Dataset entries
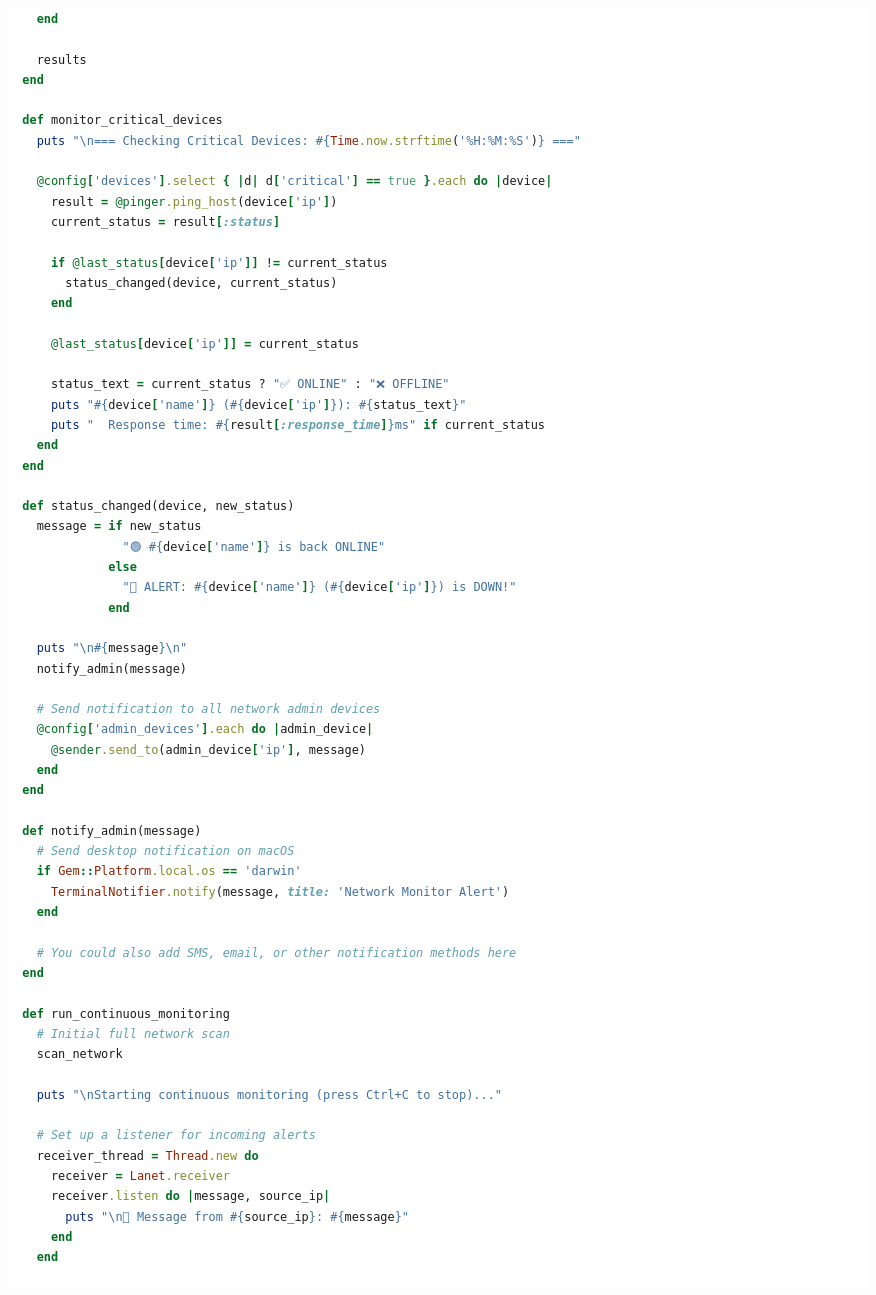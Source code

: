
 ```ruby
    end
    
    results
  end
  
  def monitor_critical_devices
    puts "\n=== Checking Critical Devices: #{Time.now.strftime('%H:%M:%S')} ==="
    
    @config['devices'].select { |d| d['critical'] == true }.each do |device|
      result = @pinger.ping_host(device['ip'])
      current_status = result[:status]
      
      if @last_status[device['ip']] != current_status
        status_changed(device, current_status)
      end
      
      @last_status[device['ip']] = current_status
      
      status_text = current_status ? "✅ ONLINE" : "❌ OFFLINE"
      puts "#{device['name']} (#{device['ip']}): #{status_text}"
      puts "  Response time: #{result[:response_time]}ms" if current_status
    end
  end
  
  def status_changed(device, new_status)
    message = if new_status
                "🟢 #{device['name']} is back ONLINE"
              else
                "🔴 ALERT: #{device['name']} (#{device['ip']}) is DOWN!"
              end
    
    puts "\n#{message}\n"
    notify_admin(message)
    
    # Send notification to all network admin devices
    @config['admin_devices'].each do |admin_device|
      @sender.send_to(admin_device['ip'], message)
    end
  end
  
  def notify_admin(message)
    # Send desktop notification on macOS
    if Gem::Platform.local.os == 'darwin'
      TerminalNotifier.notify(message, title: 'Network Monitor Alert')
    end
    
    # You could also add SMS, email, or other notification methods here
  end
  
  def run_continuous_monitoring
    # Initial full network scan
    scan_network
    
    puts "\nStarting continuous monitoring (press Ctrl+C to stop)..."
    
    # Set up a listener for incoming alerts
    receiver_thread = Thread.new do
      receiver = Lanet.receiver
      receiver.listen do |message, source_ip|
        puts "\n📨 Message from #{source_ip}: #{message}"
      end
    end
    
```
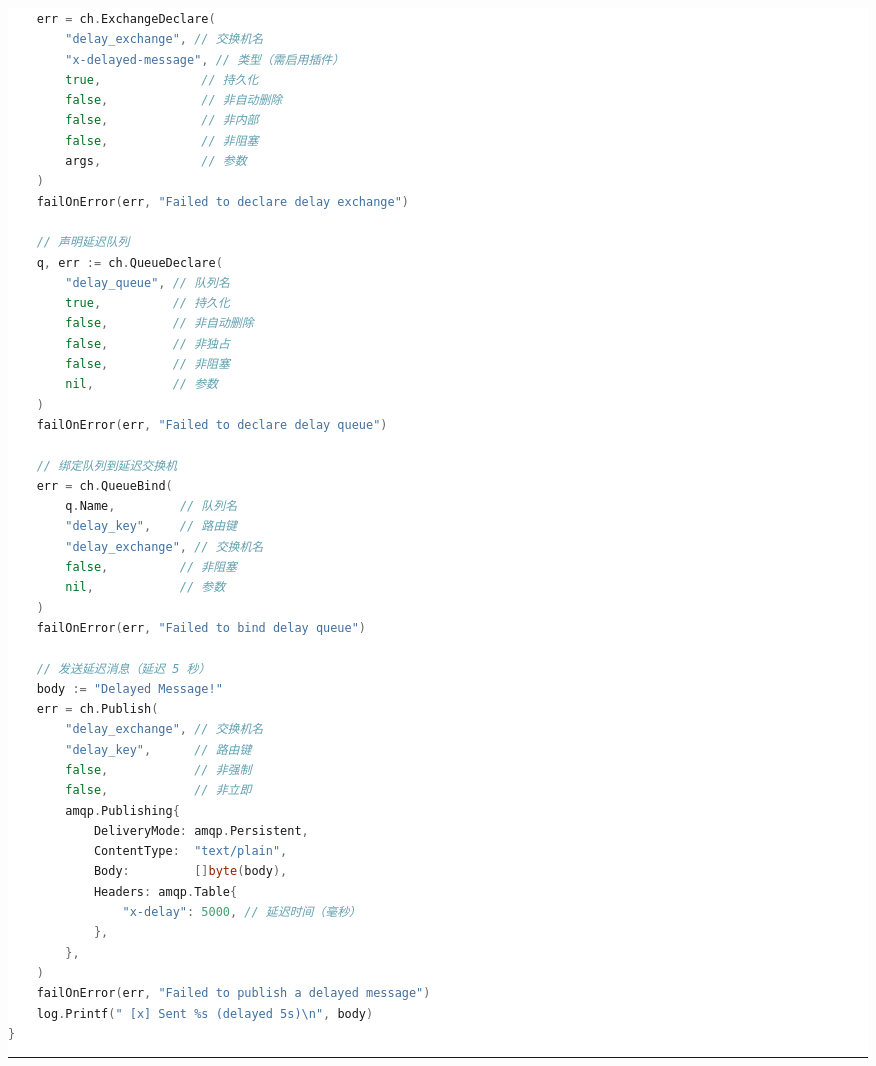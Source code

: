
 ```go
    err = ch.ExchangeDeclare(
        "delay_exchange", // 交换机名
        "x-delayed-message", // 类型（需启用插件）
        true,              // 持久化
        false,             // 非自动删除
        false,             // 非内部
        false,             // 非阻塞
        args,              // 参数
    )
    failOnError(err, "Failed to declare delay exchange")

    // 声明延迟队列
    q, err := ch.QueueDeclare(
        "delay_queue", // 队列名
        true,          // 持久化
        false,         // 非自动删除
        false,         // 非独占
        false,         // 非阻塞
        nil,           // 参数
    )
    failOnError(err, "Failed to declare delay queue")

    // 绑定队列到延迟交换机
    err = ch.QueueBind(
        q.Name,         // 队列名
        "delay_key",    // 路由键
        "delay_exchange", // 交换机名
        false,          // 非阻塞
        nil,            // 参数
    )
    failOnError(err, "Failed to bind delay queue")

    // 发送延迟消息（延迟 5 秒）
    body := "Delayed Message!"
    err = ch.Publish(
        "delay_exchange", // 交换机名
        "delay_key",      // 路由键
        false,            // 非强制
        false,            // 非立即
        amqp.Publishing{
            DeliveryMode: amqp.Persistent,
            ContentType:  "text/plain",
            Body:         []byte(body),
            Headers: amqp.Table{
                "x-delay": 5000, // 延迟时间（毫秒）
            },
        },
    )
    failOnError(err, "Failed to publish a delayed message")
    log.Printf(" [x] Sent %s (delayed 5s)\n", body)
}
```

---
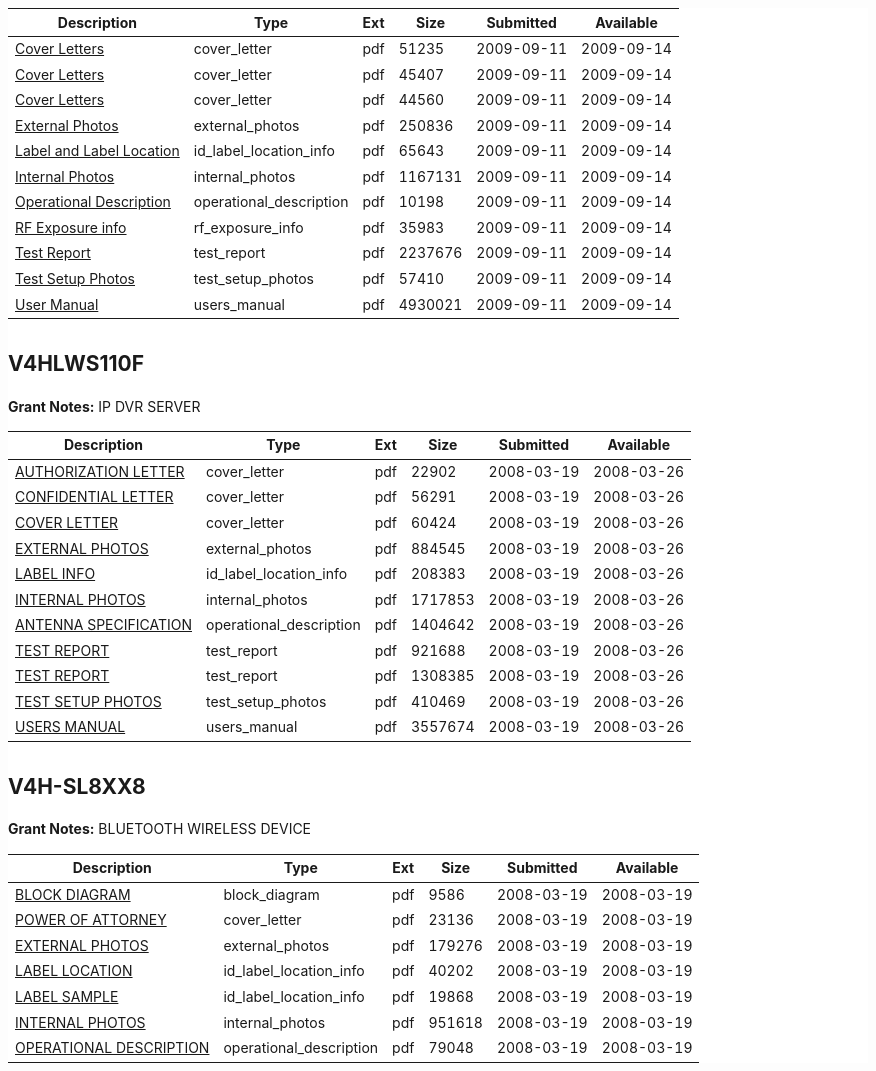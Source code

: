 
| Description | Type | Ext | Size | Submitted | Available |
| ----------- | ---- | --- | ---- | --------- | --------- |
| [Cover Letters](V4HSL-8XXX/685a3c63f60c921591445ddfb6db1f60/1168209.pdf) | cover_letter | pdf | 51235 | 2009-09-11 | 2009-09-14 |
| [Cover Letters](V4HSL-8XXX/685a3c63f60c921591445ddfb6db1f60/1168210.pdf) | cover_letter | pdf | 45407 | 2009-09-11 | 2009-09-14 |
| [Cover Letters](V4HSL-8XXX/685a3c63f60c921591445ddfb6db1f60/1168211.pdf) | cover_letter | pdf | 44560 | 2009-09-11 | 2009-09-14 |
| [External Photos](V4HSL-8XXX/685a3c63f60c921591445ddfb6db1f60/1168212.pdf) | external_photos | pdf | 250836 | 2009-09-11 | 2009-09-14 |
| [Label and Label Location](V4HSL-8XXX/685a3c63f60c921591445ddfb6db1f60/1168213.pdf) | id_label_location_info | pdf | 65643 | 2009-09-11 | 2009-09-14 |
| [Internal Photos](V4HSL-8XXX/685a3c63f60c921591445ddfb6db1f60/1168214.pdf) | internal_photos | pdf | 1167131 | 2009-09-11 | 2009-09-14 |
| [Operational Description](V4HSL-8XXX/685a3c63f60c921591445ddfb6db1f60/1168215.pdf) | operational_description | pdf | 10198 | 2009-09-11 | 2009-09-14 |
| [RF Exposure info](V4HSL-8XXX/685a3c63f60c921591445ddfb6db1f60/1168216.pdf) | rf_exposure_info | pdf | 35983 | 2009-09-11 | 2009-09-14 |
| [Test Report](V4HSL-8XXX/685a3c63f60c921591445ddfb6db1f60/1168226.pdf) | test_report | pdf | 2237676 | 2009-09-11 | 2009-09-14 |
| [Test Setup  Photos](V4HSL-8XXX/685a3c63f60c921591445ddfb6db1f60/1168227.pdf) | test_setup_photos | pdf | 57410 | 2009-09-11 | 2009-09-14 |
| [User Manual](V4HSL-8XXX/685a3c63f60c921591445ddfb6db1f60/1168228.pdf) | users_manual | pdf | 4930021 | 2009-09-11 | 2009-09-14 |
## V4HLWS110F
**Grant Notes:** IP DVR SERVER

| Description | Type | Ext | Size | Submitted | Available |
| ----------- | ---- | --- | ---- | --------- | --------- |
| [AUTHORIZATION LETTER](V4HLWS110F/ee4268784625f4a1403d214d9a05293c/916763.pdf) | cover_letter | pdf | 22902 | 2008-03-19 | 2008-03-26 |
| [CONFIDENTIAL LETTER](V4HLWS110F/ee4268784625f4a1403d214d9a05293c/916764.pdf) | cover_letter | pdf | 56291 | 2008-03-19 | 2008-03-26 |
| [COVER LETTER](V4HLWS110F/ee4268784625f4a1403d214d9a05293c/916765.pdf) | cover_letter | pdf | 60424 | 2008-03-19 | 2008-03-26 |
| [EXTERNAL PHOTOS](V4HLWS110F/ee4268784625f4a1403d214d9a05293c/916766.pdf) | external_photos | pdf | 884545 | 2008-03-19 | 2008-03-26 |
| [LABEL INFO](V4HLWS110F/ee4268784625f4a1403d214d9a05293c/916770.pdf) | id_label_location_info | pdf | 208383 | 2008-03-19 | 2008-03-26 |
| [INTERNAL PHOTOS](V4HLWS110F/ee4268784625f4a1403d214d9a05293c/916769.pdf) | internal_photos | pdf | 1717853 | 2008-03-19 | 2008-03-26 |
| [ANTENNA SPECIFICATION](V4HLWS110F/ee4268784625f4a1403d214d9a05293c/916220.pdf) | operational_description | pdf | 1404642 | 2008-03-19 | 2008-03-26 |
| [TEST REPORT](V4HLWS110F/ee4268784625f4a1403d214d9a05293c/916227.pdf) | test_report | pdf | 921688 | 2008-03-19 | 2008-03-26 |
| [TEST REPORT](V4HLWS110F/ee4268784625f4a1403d214d9a05293c/916768.pdf) | test_report | pdf | 1308385 | 2008-03-19 | 2008-03-26 |
| [TEST SETUP PHOTOS](V4HLWS110F/ee4268784625f4a1403d214d9a05293c/916785.pdf) | test_setup_photos | pdf | 410469 | 2008-03-19 | 2008-03-26 |
| [USERS MANUAL](V4HLWS110F/ee4268784625f4a1403d214d9a05293c/916784.pdf) | users_manual | pdf | 3557674 | 2008-03-19 | 2008-03-26 |
## V4H-SL8XX8
**Grant Notes:** BLUETOOTH WIRELESS DEVICE

| Description | Type | Ext | Size | Submitted | Available |
| ----------- | ---- | --- | ---- | --------- | --------- |
| [BLOCK DIAGRAM](V4H-SL8XX8/ce8396d08d9525f22b2280ae3fa4b65c/916731.pdf) | block_diagram | pdf | 9586 | 2008-03-19 | 2008-03-19 |
| [POWER OF ATTORNEY](V4H-SL8XX8/ce8396d08d9525f22b2280ae3fa4b65c/916737.pdf) | cover_letter | pdf | 23136 | 2008-03-19 | 2008-03-19 |
| [EXTERNAL PHOTOS](V4H-SL8XX8/ce8396d08d9525f22b2280ae3fa4b65c/916733.pdf) | external_photos | pdf | 179276 | 2008-03-19 | 2008-03-19 |
| [LABEL LOCATION](V4H-SL8XX8/ce8396d08d9525f22b2280ae3fa4b65c/916735.pdf) | id_label_location_info | pdf | 40202 | 2008-03-19 | 2008-03-19 |
| [LABEL SAMPLE](V4H-SL8XX8/ce8396d08d9525f22b2280ae3fa4b65c/916736.pdf) | id_label_location_info | pdf | 19868 | 2008-03-19 | 2008-03-19 |
| [INTERNAL PHOTOS](V4H-SL8XX8/ce8396d08d9525f22b2280ae3fa4b65c/916734.pdf) | internal_photos | pdf | 951618 | 2008-03-19 | 2008-03-19 |
| [OPERATIONAL DESCRIPTION](V4H-SL8XX8/ce8396d08d9525f22b2280ae3fa4b65c/916732.pdf) | operational_description | pdf | 79048 | 2008-03-19 | 2008-03-19 |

— Brief —
Above are the records. Print exactly, and only, the lines from the line with "51235 | 2009-09-11 | 2009-09-14 |" to the line with "250836 | 2009-09-11 | 2009-09-14 |", both inclusive.

— Reply —
| [Cover Letters](V4HSL-8XXX/685a3c63f60c921591445ddfb6db1f60/1168209.pdf) | cover_letter | pdf | 51235 | 2009-09-11 | 2009-09-14 |
| [Cover Letters](V4HSL-8XXX/685a3c63f60c921591445ddfb6db1f60/1168210.pdf) | cover_letter | pdf | 45407 | 2009-09-11 | 2009-09-14 |
| [Cover Letters](V4HSL-8XXX/685a3c63f60c921591445ddfb6db1f60/1168211.pdf) | cover_letter | pdf | 44560 | 2009-09-11 | 2009-09-14 |
| [External Photos](V4HSL-8XXX/685a3c63f60c921591445ddfb6db1f60/1168212.pdf) | external_photos | pdf | 250836 | 2009-09-11 | 2009-09-14 |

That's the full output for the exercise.